Deflation may be the "normal state of affairs when the Government isn't inflating the currency", but that doesn't mean it isn't a problem. And that's a flawed description of affairs.

Deflation is more specifically the normal state of affairs when the government enforces a legal tender law on a scarce, slow-growing currency such as gold. It doesn't happen when the currency is fast-growing, like silver was in the late 19th century, or like tobacco was during the colonial period. And it doesn't happen in a barter system. The establishment of the gold standard was a major political effort that was only accomplished by the McKinley administration around the turn of the 20th century (having been preceded with an even less tenable system of bimetallism that finally collapsed due to the Nevada silver rush).

As for whether deflation is a problem, deflation disincents both investment and spending, which means in a very real way that deflation disincents economic growth.
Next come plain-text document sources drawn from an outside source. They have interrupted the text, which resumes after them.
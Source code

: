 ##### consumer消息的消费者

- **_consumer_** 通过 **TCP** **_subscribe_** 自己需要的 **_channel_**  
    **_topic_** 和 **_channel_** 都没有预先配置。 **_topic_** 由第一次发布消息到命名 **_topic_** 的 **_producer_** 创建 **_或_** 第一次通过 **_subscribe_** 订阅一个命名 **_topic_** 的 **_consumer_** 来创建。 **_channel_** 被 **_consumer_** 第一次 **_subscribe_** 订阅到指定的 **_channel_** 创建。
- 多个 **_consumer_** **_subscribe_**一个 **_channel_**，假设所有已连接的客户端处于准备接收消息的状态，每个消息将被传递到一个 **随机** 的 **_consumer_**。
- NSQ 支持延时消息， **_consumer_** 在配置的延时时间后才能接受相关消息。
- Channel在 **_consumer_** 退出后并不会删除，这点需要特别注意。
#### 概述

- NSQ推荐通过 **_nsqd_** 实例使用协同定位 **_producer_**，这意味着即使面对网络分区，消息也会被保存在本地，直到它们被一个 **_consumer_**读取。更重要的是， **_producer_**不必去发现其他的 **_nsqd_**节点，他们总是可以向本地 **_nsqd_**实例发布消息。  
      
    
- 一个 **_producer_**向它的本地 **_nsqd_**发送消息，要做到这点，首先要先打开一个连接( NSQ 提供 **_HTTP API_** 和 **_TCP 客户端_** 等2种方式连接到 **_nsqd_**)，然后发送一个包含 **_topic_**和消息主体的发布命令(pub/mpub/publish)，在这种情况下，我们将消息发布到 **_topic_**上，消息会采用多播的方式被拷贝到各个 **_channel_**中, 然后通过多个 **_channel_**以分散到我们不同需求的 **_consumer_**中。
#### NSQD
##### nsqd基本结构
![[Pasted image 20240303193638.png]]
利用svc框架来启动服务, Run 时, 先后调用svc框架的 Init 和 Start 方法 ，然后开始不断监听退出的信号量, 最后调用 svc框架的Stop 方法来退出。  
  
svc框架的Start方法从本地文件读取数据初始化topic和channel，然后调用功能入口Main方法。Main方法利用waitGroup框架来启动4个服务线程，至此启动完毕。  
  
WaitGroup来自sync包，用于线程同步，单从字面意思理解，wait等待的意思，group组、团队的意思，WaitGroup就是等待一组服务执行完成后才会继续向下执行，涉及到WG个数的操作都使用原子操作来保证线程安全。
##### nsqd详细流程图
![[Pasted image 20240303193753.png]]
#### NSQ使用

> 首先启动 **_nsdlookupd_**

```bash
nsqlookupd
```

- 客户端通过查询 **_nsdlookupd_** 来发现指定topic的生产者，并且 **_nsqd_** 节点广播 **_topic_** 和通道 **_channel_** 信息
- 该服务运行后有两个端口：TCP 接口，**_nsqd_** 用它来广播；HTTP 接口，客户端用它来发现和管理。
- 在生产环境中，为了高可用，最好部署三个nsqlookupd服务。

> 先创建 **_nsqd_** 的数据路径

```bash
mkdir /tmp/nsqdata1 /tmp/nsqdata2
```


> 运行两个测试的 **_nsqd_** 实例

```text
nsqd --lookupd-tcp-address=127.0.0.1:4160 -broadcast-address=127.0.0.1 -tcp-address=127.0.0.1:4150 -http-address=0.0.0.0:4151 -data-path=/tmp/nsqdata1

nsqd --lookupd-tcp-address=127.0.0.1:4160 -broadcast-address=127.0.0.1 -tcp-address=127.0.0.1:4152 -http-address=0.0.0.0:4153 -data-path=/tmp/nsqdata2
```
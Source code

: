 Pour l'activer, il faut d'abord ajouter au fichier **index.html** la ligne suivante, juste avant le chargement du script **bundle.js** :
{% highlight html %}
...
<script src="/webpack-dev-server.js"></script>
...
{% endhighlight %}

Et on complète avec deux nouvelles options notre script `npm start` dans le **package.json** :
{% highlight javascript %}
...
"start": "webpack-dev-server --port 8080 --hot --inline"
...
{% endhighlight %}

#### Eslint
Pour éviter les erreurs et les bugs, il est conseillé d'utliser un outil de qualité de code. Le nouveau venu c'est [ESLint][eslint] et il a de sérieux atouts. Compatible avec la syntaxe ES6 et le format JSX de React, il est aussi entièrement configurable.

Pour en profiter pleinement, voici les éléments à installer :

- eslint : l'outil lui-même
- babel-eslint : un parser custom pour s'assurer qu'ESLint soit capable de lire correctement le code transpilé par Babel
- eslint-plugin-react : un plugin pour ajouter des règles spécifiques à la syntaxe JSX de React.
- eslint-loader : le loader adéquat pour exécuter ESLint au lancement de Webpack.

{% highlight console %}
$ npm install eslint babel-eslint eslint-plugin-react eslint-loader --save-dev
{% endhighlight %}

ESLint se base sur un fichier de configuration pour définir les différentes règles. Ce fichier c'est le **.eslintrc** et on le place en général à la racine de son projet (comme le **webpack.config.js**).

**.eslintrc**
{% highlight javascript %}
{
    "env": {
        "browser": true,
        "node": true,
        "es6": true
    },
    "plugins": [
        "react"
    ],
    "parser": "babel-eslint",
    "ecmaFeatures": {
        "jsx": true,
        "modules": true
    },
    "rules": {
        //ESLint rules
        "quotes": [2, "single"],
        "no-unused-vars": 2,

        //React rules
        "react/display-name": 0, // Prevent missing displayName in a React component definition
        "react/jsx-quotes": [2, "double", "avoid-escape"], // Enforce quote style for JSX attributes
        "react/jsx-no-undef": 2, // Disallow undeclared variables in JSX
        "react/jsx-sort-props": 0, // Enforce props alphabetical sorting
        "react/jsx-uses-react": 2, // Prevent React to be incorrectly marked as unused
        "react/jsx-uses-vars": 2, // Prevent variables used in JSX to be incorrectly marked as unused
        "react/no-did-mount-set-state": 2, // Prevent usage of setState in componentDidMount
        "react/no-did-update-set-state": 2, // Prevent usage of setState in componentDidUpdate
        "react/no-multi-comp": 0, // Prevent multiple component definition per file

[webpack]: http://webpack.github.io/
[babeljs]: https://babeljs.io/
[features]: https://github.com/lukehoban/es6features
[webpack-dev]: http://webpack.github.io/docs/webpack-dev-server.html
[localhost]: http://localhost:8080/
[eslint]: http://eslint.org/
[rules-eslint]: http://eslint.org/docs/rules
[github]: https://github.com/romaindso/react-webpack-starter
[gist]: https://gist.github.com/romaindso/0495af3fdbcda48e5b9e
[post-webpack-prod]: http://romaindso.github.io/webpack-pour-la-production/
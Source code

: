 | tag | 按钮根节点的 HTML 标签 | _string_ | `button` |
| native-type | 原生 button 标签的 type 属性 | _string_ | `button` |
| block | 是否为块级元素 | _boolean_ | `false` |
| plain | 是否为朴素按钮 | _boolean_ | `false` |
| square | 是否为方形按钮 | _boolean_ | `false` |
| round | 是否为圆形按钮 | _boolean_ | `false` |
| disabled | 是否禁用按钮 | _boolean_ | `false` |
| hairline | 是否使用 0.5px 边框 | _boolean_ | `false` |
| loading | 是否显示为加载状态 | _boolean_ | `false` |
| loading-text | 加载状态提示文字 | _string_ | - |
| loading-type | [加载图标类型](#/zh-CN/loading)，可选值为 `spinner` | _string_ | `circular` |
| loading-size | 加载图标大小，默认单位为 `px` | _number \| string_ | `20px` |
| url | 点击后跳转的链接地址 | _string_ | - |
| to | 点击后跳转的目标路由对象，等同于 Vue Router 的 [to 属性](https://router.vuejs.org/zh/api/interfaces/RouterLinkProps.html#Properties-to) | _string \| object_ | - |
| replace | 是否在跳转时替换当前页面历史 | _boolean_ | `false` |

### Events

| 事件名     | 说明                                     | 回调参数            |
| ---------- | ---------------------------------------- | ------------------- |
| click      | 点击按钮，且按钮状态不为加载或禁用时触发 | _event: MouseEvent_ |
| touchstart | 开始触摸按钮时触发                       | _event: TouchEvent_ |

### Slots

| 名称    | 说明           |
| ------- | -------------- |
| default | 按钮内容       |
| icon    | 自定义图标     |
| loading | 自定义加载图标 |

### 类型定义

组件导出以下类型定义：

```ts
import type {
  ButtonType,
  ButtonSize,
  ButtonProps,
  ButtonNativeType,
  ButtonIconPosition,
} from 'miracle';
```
The situation you describe would also be possible only with a return to the gold standard, which would effectively price gold out of any kind of industrial use--something that would have negative economic repercussions in itself, and which would likely cause extremely high rates of deflation in the future.

Mild deflation is better than runaway deflation just as mild inflation is better than runaway inflation. But it seems that mild inflation is actually better than mild deflation.

I'm not impressed by think tanks: they come up with the conclusion first and the reasoning second.

I suspect the article is confusing cash and cash equivalents like savings accounts. It says that cash is 16% of the Japanese GDP. I have a hard time believing that. The Japanese have a high savings rate and the predominant means of saving is postal (government) savings accounts. (The last time I read about it was the middle of the last decade.) If I am correct, they are contemplating negative interests rates on savings accounts. They might be considering the elimination of cash to prevent people from pulling cash out of their savings accounts and putting it in their mattresses or lock boxes.
If any country can pull it off, Japan can. The economy is dominated by a relatively small number of large conglomerates.

It would be much harder to pull it off in more fragmented economies (except for very small ones perhaps).

> Solution to Deflation: Abolish Cash... Without physical cash, a central bank can set rates exactly where it likes, runs the argument.

Solution to Everything: introduce an Orwellian total control scheme. I like my anonymous money just fine, thank you.

So right, and let's not forget that EVERY electronic transaction incurs a cost.

To paraphrase, "I for one, welcome our future Visa overlords."

You have to admit it's a brilliant business model. "Let's just go and take a cut of every money transaction anyone, anywhere ever makes". Bulletproof.
That's how a VAT is supposed to work. In theory it is the most efficient and fair form of taxation.

I think Japan could maybe pull it off, but I wouldn't be too surprised if it bit them hard in unexpected ways.

yeah just issue vouchers to redeem certain products from certain vendors. then said vendors set the price. voila, no deflation. you also just duplicated the economy of the soviet union in 1942.
I'm assuming that negative interest rates would encourage spending, but I'm wondering why this wouldn't simply encourage people to move their money to foreign banks?